** What is expected **
What you return must be the full data, repeated verbatim, with no pictures in it.

** Study material **
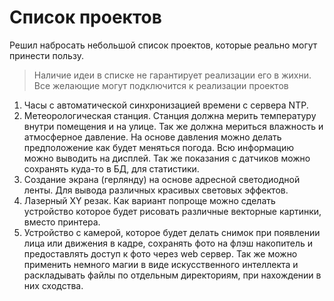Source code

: # Список проектов

Решил набросать небольшой список проектов, которые реально могут принести пользу.

> Наличие идеи в списке не гарантирует реализации его в жихни.
> Все желающие могут подключится к реализации проектов

01. Часы с автоматической синхронизацией времени с сервера NTP.
01. Метеорологическая станция. Станция должна мерить температуру внутри помещения и на улице. Так же должна мериться влажность и атмосферное давление. На основе давления можно делать предположение как будет меняться погода. Всю информацию можно выводить на дисплей. Так же показания с датчиков можно сохранять куда-то в БД, для статистики.
01. Создание экрана (герлянду) на основе адресной светодиодной ленты. Для вывода различных красивых световых эффектов.
01. Лазерный XY резак. Как вариант попроще можно сделать устройство которое будет рисовать различные векторные картинки, вместо принтера.
01. Устройство с камерой, которое будет делать снимок при появлении лица или движения в кадре, сохранять фото на флэш накопитель и предоставлять доступ к фото через web сервер. Так же можно применить немного магии в виде искусственного интеллекта и раскладывать файлы по отдельным директориям, при нахождении в них сходства.
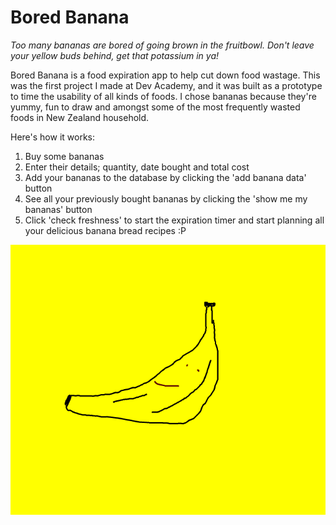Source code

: 
# Bored Banana
*Too many bananas are bored of going brown in the fruitbowl. Don't leave your yellow buds behind, get that potassium in ya!*

Bored Banana is a food expiration app to help cut down food wastage.
This was the first project I made at Dev Academy, and it was built as a prototype to time the usability of all kinds of foods. I chose bananas because they're yummy, fun to draw and amongst some of the most frequently wasted foods in New Zealand household.

Here's how it works:

1. Buy some bananas
2. Enter their details; quantity, date bought and total cost
3. Add your bananas to the database by clicking the 'add banana data' button
4. See all your previously bought bananas by clicking the 'show me my bananas' button
5. Click 'check freshness' to start the expiration timer and start planning all your delicious banana bread recipes :P

![alt text](./views/boredbanana2.png)
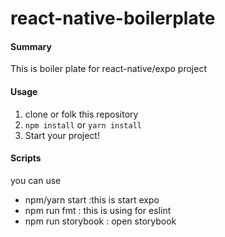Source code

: # react-native-boilerplate
#### Summary
This is boiler plate for react-native/expo project

#### Usage
1. clone or folk this repository
2. `npm install` or `yarn install`
3. Start your project!

#### Scripts
you can use 
- npm/yarn start :this is start expo
- npm run fmt : this is using for eslint
- npm run storybook : open storybook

** Solved problem **
Source code

: # Список проектов

Решил набросать небольшой список проектов, которые реально могут принести пользу.

> Наличие идеи в списке не гарантирует реализации его в жихни.
> Все желающие могут подключится к реализации проектов

01. Часы с автоматической синхронизацией времени с сервера NTP.
01. Метеорологическая станция. Станция должна мерить температуру внутри помещения и на улице. Так же должна мериться влажность и атмосферное давление. На основе давления можно делать предположение как будет меняться погода. Всю информацию можно выводить на дисплей. Так же показания с датчиков можно сохранять куда-то в БД, для статистики.
01. Создание экрана (герлянду) на основе адресной светодиодной ленты. Для вывода различных красивых световых эффектов.
01. Лазерный XY резак. Как вариант попроще можно сделать устройство которое будет рисовать различные векторные картинки, вместо принтера.
01. Устройство с камерой, которое будет делать снимок при появлении лица или движения в кадре, сохранять фото на флэш накопитель и предоставлять доступ к фото через web сервер. Так же можно применить немного магии в виде искусственного интеллекта и раскладывать файлы по отдельным директориям, при нахождении в них сходства.
Source code

: 
# Bored Banana
*Too many bananas are bored of going brown in the fruitbowl. Don't leave your yellow buds behind, get that potassium in ya!*

Bored Banana is a food expiration app to help cut down food wastage.
This was the first project I made at Dev Academy, and it was built as a prototype to time the usability of all kinds of foods. I chose bananas because they're yummy, fun to draw and amongst some of the most frequently wasted foods in New Zealand household.

Here's how it works:

1. Buy some bananas
2. Enter their details; quantity, date bought and total cost
3. Add your bananas to the database by clicking the 'add banana data' button
4. See all your previously bought bananas by clicking the 'show me my bananas' button
5. Click 'check freshness' to start the expiration timer and start planning all your delicious banana bread recipes :P

![alt text](./views/boredbanana2.png)
Source code

: # react-native-boilerplate
#### Summary
This is boiler plate for react-native/expo project

#### Usage
1. clone or folk this repository
2. `npm install` or `yarn install`
3. Start your project!

#### Scripts
you can use 
- npm/yarn start :this is start expo
- npm run fmt : this is using for eslint
- npm run storybook : open storybook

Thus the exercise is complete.